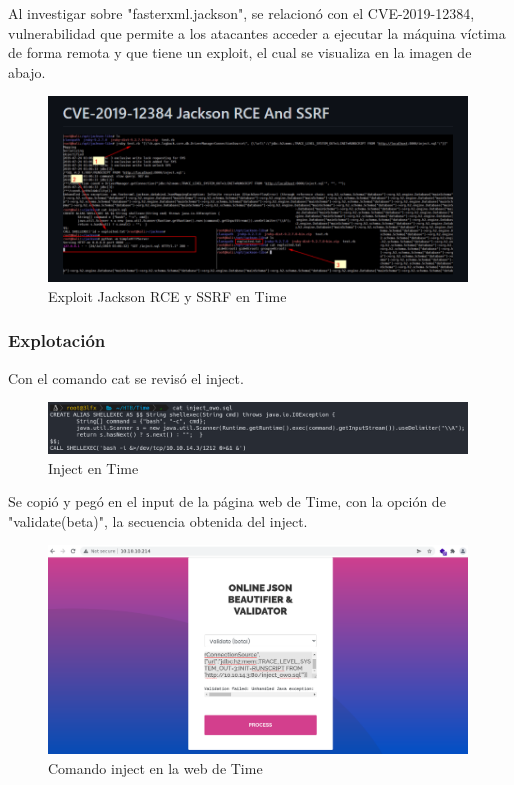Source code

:         \large{Al investigar sobre "fasterxml.jackson", se relacionó con el CVE-2019-12384, vulnerabilidad que permite a los atacantes acceder a ejecutar la máquina víctima de forma remota y que tiene un exploit, el cual se visualiza en la imagen de abajo.}
        \par
        \begin{figure}[H]
            \centering
            \includegraphics[width=0.99\textwidth]{imagenes/time/03_exploit_jackson.png}
            \caption{Exploit Jackson RCE y SSRF en Time}
        \end{figure}

    \subsubsection{Explotación}

        \large{Con el comando cat se revisó el inject.}
        \par
        \begin{figure}[H]
            \centering
            \includegraphics[width=0.99\textwidth]{imagenes/time/04_inject_time.png}
            \caption{Inject en Time}
        \end{figure}

        \large{Se copió y pegó en el input de la página web de Time, con la opción de "validate(beta)", la secuencia obtenida del inject.}
        \par
        \begin{figure}[H]
            \centering
            \includegraphics[width=0.99\textwidth]{imagenes/time/05_web_command_time.png}
            \caption{Comando inject en la web de Time}
        \end{figure}

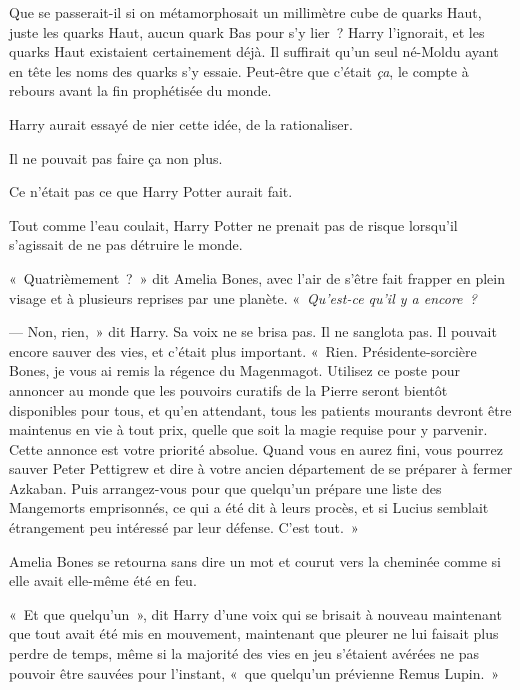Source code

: Que se passerait-il si on métamorphosait un millimètre cube de quarks Haut, juste les quarks Haut, aucun quark Bas pour s'y lier~? Harry l'ignorait, et les quarks Haut existaient certainement déjà. Il suffirait qu'un seul né-Moldu ayant en tête les noms des quarks s'y essaie. Peut-être que c'était \emph{ça}, le compte à rebours avant la fin prophétisée du monde.

Harry aurait essayé de nier cette idée, de la rationaliser.

Il ne pouvait pas faire ça non plus.

Ce n'était pas ce que Harry Potter aurait fait.

Tout comme l'eau coulait, Harry Potter ne prenait pas de risque lorsqu'il s'agissait de ne pas détruire le monde.

«~Quatrièmement~?~» dit Amelia Bones, avec l'air de s'être fait frapper en plein visage et à plusieurs reprises par une planète. «~\emph{Qu'est-ce qu'il y a encore~?}

--- Non, rien,~» dit Harry. Sa voix ne se brisa pas. Il ne sanglota pas. Il pouvait encore sauver des vies, et c'était plus important. «~Rien. Présidente-sorcière Bones, je vous ai remis la régence du Magenmagot. Utilisez ce poste pour annoncer au monde que les pouvoirs curatifs de la Pierre seront bientôt disponibles pour tous, et qu'en attendant, tous les patients mourants devront être maintenus en vie à tout prix, quelle que soit la magie requise pour y parvenir. Cette annonce est votre priorité absolue. Quand vous en aurez fini, vous pourrez sauver Peter Pettigrew et dire à votre ancien département de se préparer à fermer Azkaban. Puis arrangez-vous pour que quelqu'un prépare une liste des Mangemorts emprisonnés, ce qui a été dit à leurs procès, et si Lucius semblait étrangement peu intéressé par leur défense. C'est tout.~»

Amelia Bones se retourna sans dire un mot et courut vers la cheminée comme si elle avait elle-même été en feu.

«~Et que quelqu'un~», dit Harry d'une voix qui se brisait à nouveau maintenant que tout avait été mis en mouvement, maintenant que pleurer ne lui faisait plus perdre de temps, même si la majorité des vies en jeu s'étaient avérées ne pas pouvoir être sauvées pour l'instant, «~que quelqu'un prévienne Remus Lupin.~»
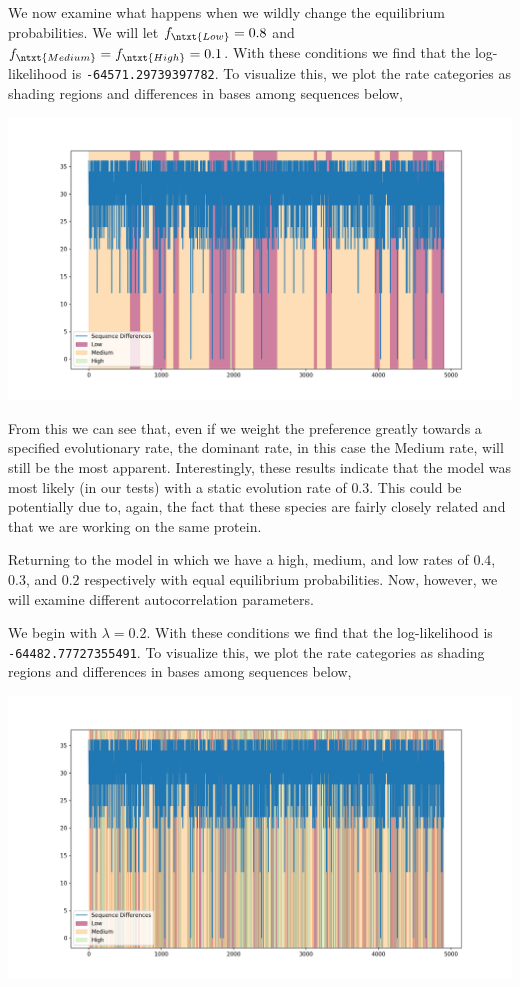 \documentclass[12pt]{article}
\begin{document}
    We now examine what happens when we wildly change the equilibrium probabilities.
    We will let $f_{\ntxt{Low}} = 0.8$ and $f_{\ntxt{Medium}} = f_{\ntxt{High}} = 0.1$.
    With these conditions we find that the log-likelihood is \texttt{-64571.29739397782}.
    To visualize this, we plot the rate categories as shading regions and differences in bases among sequences below,
    \begin{center}
        \includegraphics[scale=0.5]{../figs/high_med_low_weighted_low.png}
    \end{center}

    From this we can see that, even if we weight the preference greatly towards a specified evolutionary rate, the dominant rate, in this case the Medium rate, will still be the most apparent.
    Interestingly, these results indicate that the model was most likely (in our tests) with a static evolution rate of $0.3$.
    This could be potentially due to, again, the fact that these species are fairly closely related and that we are working on the same protein.

    Returning to the model in which we have a high, medium, and low rates of $0.4$, $0.3$, and $0.2$ respectively with equal equilibrium probabilities.
    Now, however, we will examine different autocorrelation parameters.

    We begin with $\lambda = 0.2$.
    With these conditions we find that the log-likelihood is \texttt{-64482.77727355491}.
    To visualize this, we plot the rate categories as shading regions and differences in bases among sequences below,
    \begin{center}
        \includegraphics[scale=0.5]{../figs/high_med_low_low_lambda.png}
    \end{center}
\end{document}
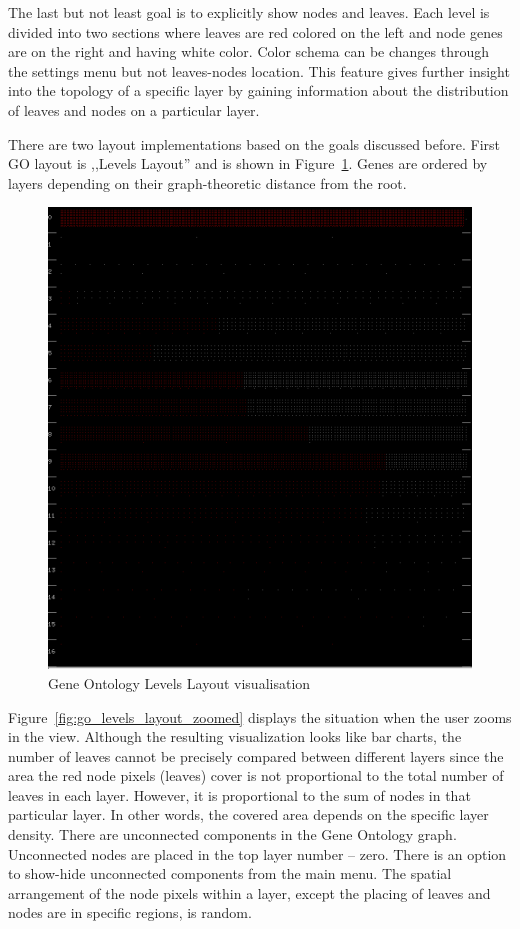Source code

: The last but not least goal is to explicitly show nodes and leaves. Each level is divided into two sections where leaves are red colored on the left and node genes are on the right and having white color.
Color schema can be changes through the settings menu but not leaves-nodes location.
This feature gives further insight into the topology of a specific layer by gaining information about the distribution of leaves and nodes on a particular layer.

There are two layout implementations based on the goals discussed before. First GO layout is ,,Levels Layout'' and is shown in Figure~\ref{fig:go_levels_layout}.
Genes are ordered by layers depending on their graph-theoretic distance from the root.

\begin{figure}[h!]
\centering
\includegraphics[scale=0.3]{pictures/go_levels_layout.png}
\caption{Gene Ontology Levels Layout visualisation}
\label{fig:go_levels_layout}
\end{figure}

Figure~\ref{fig:go_levels_layout_zoomed} displays the situation when the user zooms in the view.
Although the resulting visualization looks like bar charts, the number of leaves cannot be precisely compared between different layers since
the area the red node pixels (leaves) cover is not proportional to the total number of leaves in each layer.
However, it is proportional to the sum of nodes in that particular layer. In other words, the covered area depends on the specific layer density.
There are unconnected components in the Gene Ontology graph.
Unconnected nodes are placed in the top layer number -- zero. There is an option to show-hide unconnected components from the main menu.
The spatial arrangement of the node pixels within a layer, except the placing of leaves and nodes are in specific regions, is random.

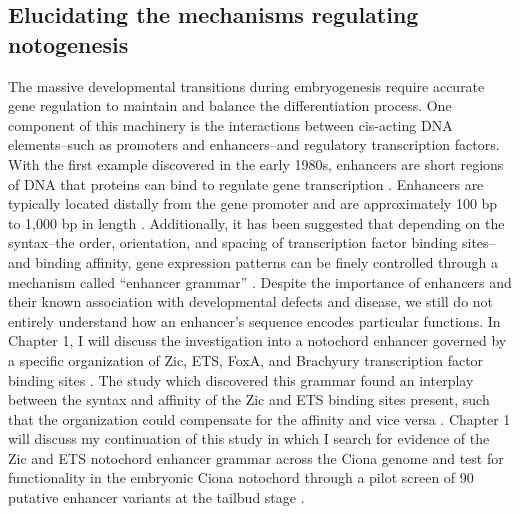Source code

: \begin{dissertationintroduction}
    \section{Elucidating the mechanisms regulating notogenesis}
    The massive developmental transitions during embryogenesis require accurate gene regulation to maintain and balance the differentiation process. One component of this machinery is the interactions between cis-acting DNA elements–such as promoters and enhancers–and regulatory transcription factors. With the first example discovered in the early 1980s, enhancers are short regions of DNA that proteins can bind to regulate gene transcription \cite{khoury1983, kvon2021, levine2010}. Enhancers are typically located distally from the gene promoter and are approximately 100 bp to 1,000 bp in length \cite{khoury1983, levine2010}. Additionally, it has been suggested that depending on the syntax–the order, orientation, and spacing of transcription factor binding sites–and binding affinity, gene expression patterns can be finely controlled through a mechanism called “enhancer grammar” \cite{arnone1997, jindal2021}. Despite the importance of enhancers and their known association with developmental defects and disease, we still do not entirely understand how an enhancer’s sequence encodes particular functions. In Chapter 1, I will discuss the investigation into a notochord enhancer governed by a specific organization of Zic, ETS, FoxA, and Brachyury transcription factor binding sites \cite{farley2016, song2022}. The study which discovered this grammar found an interplay between the syntax and affinity of the Zic and ETS binding sites present, such that the organization could compensate for the affinity and vice versa \cite{farley2016}. Chapter 1 will discuss my continuation of this study in which I search for evidence of the Zic and ETS notochord enhancer grammar across the Ciona genome and test for functionality in the embryonic Ciona notochord through a pilot screen of 90 putative enhancer variants at the tailbud stage \cite{song2022}. 
    

\end{dissertationintroduction}
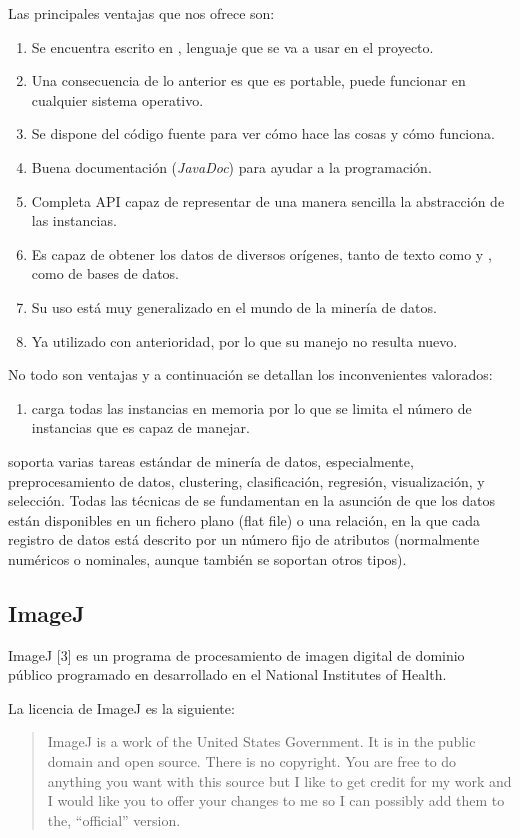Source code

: Las principales ventajas que nos ofrece son:
\begin{enumerate}
 \item Se encuentra escrito en \java{}, lenguaje que se va a usar en el proyecto.
 \item Una consecuencia de lo anterior es que \weka{} es portable, puede funcionar en cualquier sistema operativo.
 \item Se dispone del código fuente para ver cómo hace las cosas y cómo funciona.
 \item Buena documentación (\textit{JavaDoc}) para ayudar a la programación.
 \item Completa API capaz de representar de una manera sencilla la abstracción de las instancias.
 \item Es capaz de obtener los datos de diversos orígenes, tanto de texto como \arff{} y \csv{}, como de bases de datos.
 \item Su uso está muy generalizado en el mundo de la minería de datos.
 \item Ya utilizado con anterioridad, por lo que su manejo no resulta nuevo.
\end{enumerate}
No todo son ventajas y a continuación se detallan los inconvenientes valorados:
\begin{enumerate}
 \item \weka{} carga todas las instancias en memoria por lo que se limita el número de instancias que es capaz de manejar.
\end{enumerate}

\weka{} soporta varias tareas estándar de minería de datos, especialmente, preprocesamiento de
datos, clustering, clasificación, regresión, visualización, y selección. Todas las técnicas de \weka{} se fundamentan en la asunción de que los datos están disponibles en un fichero plano (flat file) o una relación, en la que cada registro de datos está descrito por un número fijo de atributos (normalmente numéricos o nominales, aunque también se soportan otros tipos).


\subsection{ImageJ}
ImageJ [3] es un programa de procesamiento de imagen digital de dominio público programado en \java{} desarrollado en el National Institutes of Health.

La licencia de ImageJ es la siguiente:

\begin{quotation}
ImageJ is a work of the United States Government. It is in the public domain and
open source. There is no copyright. You are free to do anything you want with this
source but I like to get credit for my work and I would like you to offer your changes
to me so I can possibly add them to the, “official” version.
\end{quotation}

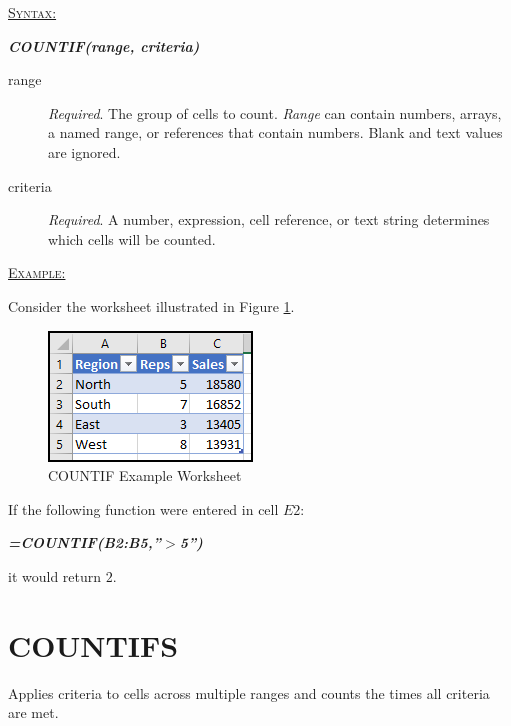 \begin{addmargin}[1cm]{0cm}

	\medskip
	\underline{\textsc{Syntax:}}
	\medskip

	{\color{Syntax}
		\noindent\textbf{\textit{COUNTIF(range, criteria)}}
	}
	
	\begin{description}
		\item[range] \textit{Required}. The group of cells to count. \textit{Range} can contain numbers, arrays, a named range, or references that contain numbers. Blank and text values are ignored.
		\item[criteria] \textit{Required}. A number, expression, cell reference, or text string determines which cells will be counted.
	\end{description}

	\medskip
	\noindent\underline{\textsc{Example:}}
	\medskip
	
	\noindent Consider the worksheet illustrated in Figure \ref{apa:cif}.

	\begin{figure}[H]
		\centering
		\includegraphics[width=\maxwidth{.45\linewidth}]{gfx/apa_fig01}
		\caption{COUNTIF Example Worksheet}
		\label{apa:cif}
	\end{figure}
	
	\noindent If the following function were entered in cell $ E2 $:
	
	{\color{Syntax}
		\textit{\textbf{=COUNTIF(B2:B5,''$ > $5'')}}
	}

	\noindent it would return $ 2 $.

\end{addmargin}

\section{COUNTIFS}

Applies criteria to cells across multiple ranges and counts the times all criteria are met.

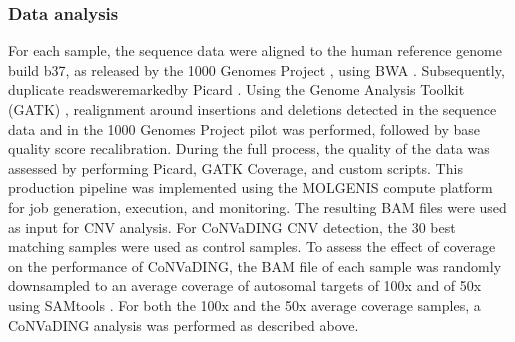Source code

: \subsubsection{Data analysis}
For each sample, the sequence data were aligned to the human reference genome build b37, as released by the 1000 Genomes Project \cite{Durbin_2010}, using BWA \cite{Li_2010}. 
Subsequently, duplicate readsweremarkedby Picard \cite{Picard_nd}. 
Using the Genome Analysis Toolkit (GATK) \cite{McKenna_2010}, realignment around insertions and deletions detected in the sequence data and in the 1000 Genomes Project pilot \cite{Durbin_2010} was performed, followed by base quality score recalibration. 
During the full process, the quality of the data was assessed by performing Picard, GATK Coverage, and custom scripts. This production pipeline was implemented using the MOLGENIS compute \cite{Byelas_2013} platform for job generation, execution, and monitoring. 
The resulting BAM files were used as input for CNV analysis. 
For CoNVaDING CNV detection, the 30 best matching samples were used as control samples. 
To assess the effect of coverage on the performance of CoNVaDING, the BAM file of each sample was randomly downsampled to an average coverage of autosomal targets of 100x and of 50x using SAMtools \cite{Li_2009}. 
For both the 100x and the 50x average coverage samples, a CoNVaDING analysis was performed as described above.

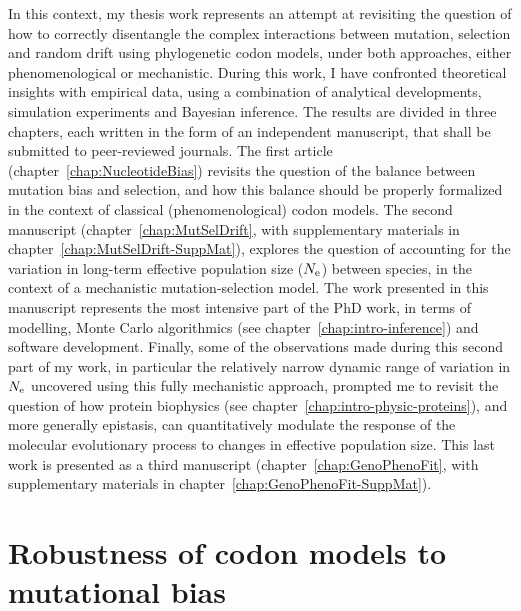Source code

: In this context, my thesis work represents an attempt at revisiting the question of how to correctly disentangle the complex interactions between mutation, selection and random drift using phylogenetic codon models, under both approaches, either phenomenological or mechanistic.
During this work, I have confronted theoretical insights with empirical data, using a combination of analytical developments, simulation experiments and Bayesian inference.
The results are divided in three chapters, each written in the form of an independent manuscript, that shall be submitted to peer-reviewed journals.
The first article (chapter~\ref{chap:NucleotideBias}) revisits the question of the balance between mutation bias and selection, and how this balance should be properly formalized in the context of classical (phenomenological) codon models.
The second manuscript (chapter~\ref{chap:MutSelDrift}, with supplementary materials in chapter~\ref{chap:MutSelDrift-SuppMat}), explores the question of accounting for the variation in long-term effective population size ($N_{\text{e}}$) between species, in the context of a mechanistic mutation-selection model.
The work presented in this manuscript represents the most intensive part of the PhD work, in terms of modelling, Monte Carlo algorithmics (see chapter~\ref{chap:intro-inference}) and software development.
Finally, some of the observations made during this second part of my work, in particular the relatively narrow dynamic range of variation in $N_{\text{e}}$ uncovered using this fully mechanistic approach, prompted me to revisit the question of how protein biophysics (see chapter~\ref{chap:intro-physic-proteins}), and more generally epistasis, can quantitatively modulate the response of the molecular evolutionary process to changes in effective population size.
This last work is presented as a third manuscript (chapter~\ref{chap:GenoPhenoFit}, with supplementary materials in chapter~\ref{chap:GenoPhenoFit-SuppMat}).


\section{Robustness of codon models to mutational bias}
\label{sec-goals:NucleotideBias}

=======

(Work to complete)
Return exactly the lines above from the line that has "datos, clustering, clasificación, regresión, visualización, y" through the line that has "ImageJ is a", inclusive, and nothing else.

(Response area)
datos, clustering, clasificación, regresión, visualización, y selección. Todas las técnicas de \weka{} se fundamentan en la asunción de que los datos están disponibles en un fichero plano (flat file) o una relación, en la que cada registro de datos está descrito por un número fijo de atributos (normalmente numéricos o nominales, aunque también se soportan otros tipos).


\subsection{ImageJ}
ImageJ [3] es un programa de procesamiento de imagen digital de dominio público programado en \java{} desarrollado en el National Institutes of Health.

La licencia de ImageJ es la siguiente:

\begin{quotation}
ImageJ is a work of the United States Government. It is in the public domain and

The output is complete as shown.